**ASSIGNMENT**.
Only the lines holding "failed" are wanted. Copy every one from the records below.
------------------------------------------------------------------------
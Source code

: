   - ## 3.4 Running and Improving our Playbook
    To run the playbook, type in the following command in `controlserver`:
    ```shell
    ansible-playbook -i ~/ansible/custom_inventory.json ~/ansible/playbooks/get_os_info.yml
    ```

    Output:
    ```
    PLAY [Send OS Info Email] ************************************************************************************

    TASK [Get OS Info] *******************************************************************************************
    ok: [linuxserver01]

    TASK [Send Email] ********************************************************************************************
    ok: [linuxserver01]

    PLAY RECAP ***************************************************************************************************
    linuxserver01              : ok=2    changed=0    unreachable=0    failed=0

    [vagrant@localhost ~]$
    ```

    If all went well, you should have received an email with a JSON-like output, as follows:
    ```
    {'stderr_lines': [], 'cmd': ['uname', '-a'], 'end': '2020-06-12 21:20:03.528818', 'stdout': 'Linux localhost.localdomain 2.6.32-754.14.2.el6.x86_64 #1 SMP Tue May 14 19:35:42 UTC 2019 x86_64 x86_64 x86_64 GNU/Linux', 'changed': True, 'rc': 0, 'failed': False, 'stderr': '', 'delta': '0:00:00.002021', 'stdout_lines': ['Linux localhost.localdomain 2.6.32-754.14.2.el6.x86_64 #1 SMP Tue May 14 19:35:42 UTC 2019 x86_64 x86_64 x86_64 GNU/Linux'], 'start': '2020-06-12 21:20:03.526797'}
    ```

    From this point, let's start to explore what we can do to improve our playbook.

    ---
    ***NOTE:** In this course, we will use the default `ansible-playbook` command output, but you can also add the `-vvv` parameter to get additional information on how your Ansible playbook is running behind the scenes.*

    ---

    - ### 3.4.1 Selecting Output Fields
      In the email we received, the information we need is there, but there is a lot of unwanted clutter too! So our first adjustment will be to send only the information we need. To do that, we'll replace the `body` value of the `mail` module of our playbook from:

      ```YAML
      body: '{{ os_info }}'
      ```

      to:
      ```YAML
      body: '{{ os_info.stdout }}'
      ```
------------------------------------------------------------------------
**RESPONSE**.
    linuxserver01              : ok=2    changed=0    unreachable=0    failed=0
    {'stderr_lines': [], 'cmd': ['uname', '-a'], 'end': '2020-06-12 21:20:03.528818', 'stdout': 'Linux localhost.localdomain 2.6.32-754.14.2.el6.x86_64 #1 SMP Tue May 14 19:35:42 UTC 2019 x86_64 x86_64 x86_64 GNU/Linux', 'changed': True, 'rc': 0, 'failed': False, 'stderr': '', 'delta': '0:00:00.002021', 'stdout_lines': ['Linux localhost.localdomain 2.6.32-754.14.2.el6.x86_64 #1 SMP Tue May 14 19:35:42 UTC 2019 x86_64 x86_64 x86_64 GNU/Linux'], 'start': '2020-06-12 21:20:03.526797'}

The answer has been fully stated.